John catalogs episode after episode giving evidence to this truth. In just the first two chapters, he explains how Jesus saw and knew Nathanael before he had been called by Philip to join them and pointed to much greater things that they would see (John 1.47-51). John recorded the miraculous transformation of many gallons of water becoming wine (2.1-11). He recorded the way that Jesus walked into the temple and cleaned house—as though he (or his Father) owned the place (2.12-22).
And through the rest of the book, He relays occurrence after incident where the power of Jesus as God in the flesh was evident.

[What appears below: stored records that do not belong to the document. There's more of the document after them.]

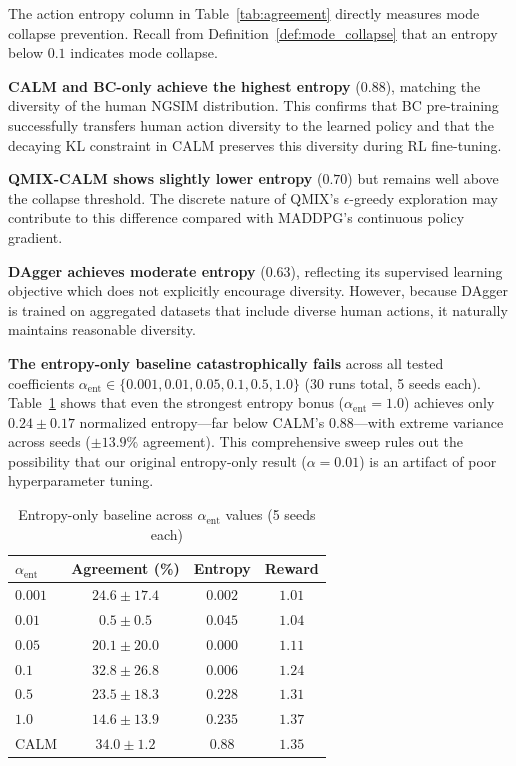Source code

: \documentclass[journal]{IEEEtran}
\begin{document}
The action entropy column in Table~\ref{tab:agreement} directly measures mode collapse prevention. Recall from Definition~\ref{def:mode_collapse} that an entropy below $0.1$ indicates mode collapse.

\textbf{CALM and BC-only achieve the highest entropy} ($0.88$), matching the diversity of the human NGSIM distribution. This confirms that BC pre-training successfully transfers human action diversity to the learned policy and that the decaying KL constraint in CALM preserves this diversity during RL fine-tuning.

\textbf{QMIX-CALM shows slightly lower entropy} ($0.70$) but remains well above the collapse threshold. The discrete nature of QMIX's $\epsilon$-greedy exploration may contribute to this difference compared with MADDPG's continuous policy gradient.

\textbf{DAgger achieves moderate entropy} ($0.63$), reflecting its supervised learning objective which does not explicitly encourage diversity. However, because DAgger is trained on aggregated datasets that include diverse human actions, it naturally maintains reasonable diversity.

\textbf{The entropy-only baseline catastrophically fails} across all tested coefficients $\alpha_\mathrm{ent} \in \{0.001, 0.01, 0.05, 0.1, 0.5, 1.0\}$ (30 runs total, 5 seeds each). Table~\ref{tab:entropy_tuning} shows that even the strongest entropy bonus ($\alpha_\mathrm{ent} = 1.0$) achieves only $0.24 \pm 0.17$ normalized entropy---far below CALM's $0.88$---with extreme variance across seeds ($\pm 13.9\%$ agreement). This comprehensive sweep rules out the possibility that our original entropy-only result ($\alpha = 0.01$) is an artifact of poor hyperparameter tuning.

\begin{table}[t]
\centering
\caption{Entropy-only baseline across $\alpha_\mathrm{ent}$ values (5 seeds each)}
\label{tab:entropy_tuning}
\footnotesize
\begin{tabular}{lccc}
\toprule
$\alpha_\mathrm{ent}$ & \textbf{Agreement (\%)} & \textbf{Entropy} & \textbf{Reward} \\
\midrule
$0.001$ & $24.6 \pm 17.4$ & $0.002$ & $1.01$ \\
$0.01$  & $0.5 \pm 0.5$   & $0.045$ & $1.04$ \\
$0.05$  & $20.1 \pm 20.0$ & $0.000$ & $1.11$ \\
$0.1$   & $32.8 \pm 26.8$ & $0.006$ & $1.24$ \\
$0.5$   & $23.5 \pm 18.3$ & $0.228$ & $1.31$ \\
$1.0$   & $14.6 \pm 13.9$ & $0.235$ & $1.37$ \\
\midrule
CALM    & $34.0 \pm 1.2$  & $0.88$  & $1.35$ \\
\bottomrule
\end{tabular}
\end{table}
\end{document}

But here in the end of chapter 2, there is a brief note—sort of a commentary that John offered, that illustrates another dimension of who he was:
Now when he was in Jerusalem at the Passover Feast, many believed in his name when they saw the signs that he was doing. But Jesus on his part did not entrust himself to them, because he knew all people and needed no one to bear witness about man, for he himself knew what was in man.
John 2.23-25
Many people, having heard about the strange wonder of the water becoming wine, were curious about Jesus. When he came into the temple and overthrew the tables of the moneychangers, people were struck by the authoritative way he spoke and acted.
The people had been longing for the promised Messiah—the king who would deliver Israel from all of their oppression and make them truly free. But, as we often do, they had imagined something quite different from what God had actually promised.
This text tells us, “Jesus… did not entrust himself to them.” He did not allow them to begin a revolution around him. He didn’t permit them to start a campaign of some sort. That wasn’t the purpose of his coming.
But John tells us why.
“He knew all people and needed no one to bear witness about man, for he himself knew what was in man.”
John 2.24-25
John told us back in the first few verses of his gospel record that Jesus was the force behind all of creation. He made mankind. He knows what is in there. Like some expert called in by the counter-terrorism unit at the urging of Jack Bauer in an episode of 24 to hack through a computer system or code that is highly secure simply because they designed the system, Jesus had intimate knowledge of the hearts of people. He made them. He knew their tendencies, their flaws, their longings.
That’s all well and good when we’re talking about them. But what about us?
Jesus knows what is in you and me.
He just knows.
That’s why he came.
He came to give us hope beyond our brokenness and life beyond death.
You don’t have to tell Jesus what’s in your heart because he already knows.
But, even knowing what is in us, he still came and died to give us life.
That, my friends, is amazing grace.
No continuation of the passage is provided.